#### WORK TO BE COMPLETED
Search the data for the string "author" and extract every line where it appears.

#### EXTRACTED ENTRIES
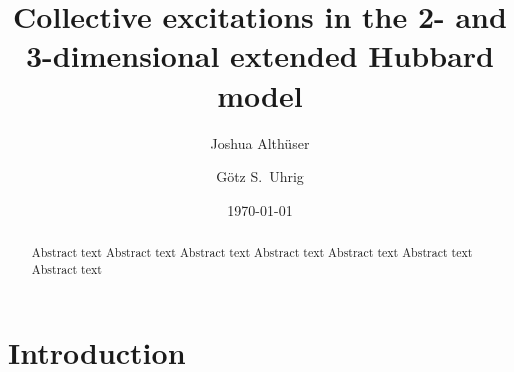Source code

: \documentclass[
    reprint, 
    aps,
    preprintnumbers,
    twocolumn,
    prb,
    superscriptaddress
]{revtex4-2}
\begin{document}
 

\title{Collective excitations in the 2- and 3-dimensional extended Hubbard model}


\author{Joshua Alth\"user}

\author{G\"otz S.~Uhrig}

\date{\today}

\begin{abstract}
Abstract text Abstract text Abstract text Abstract text Abstract text Abstract text Abstract text 
\end{abstract}

\maketitle


\section{Introduction}\label{sec:introduction}
\end{document}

#### REPLY
\author{Joshua Alth\"user}
\author{G\"otz S.~Uhrig}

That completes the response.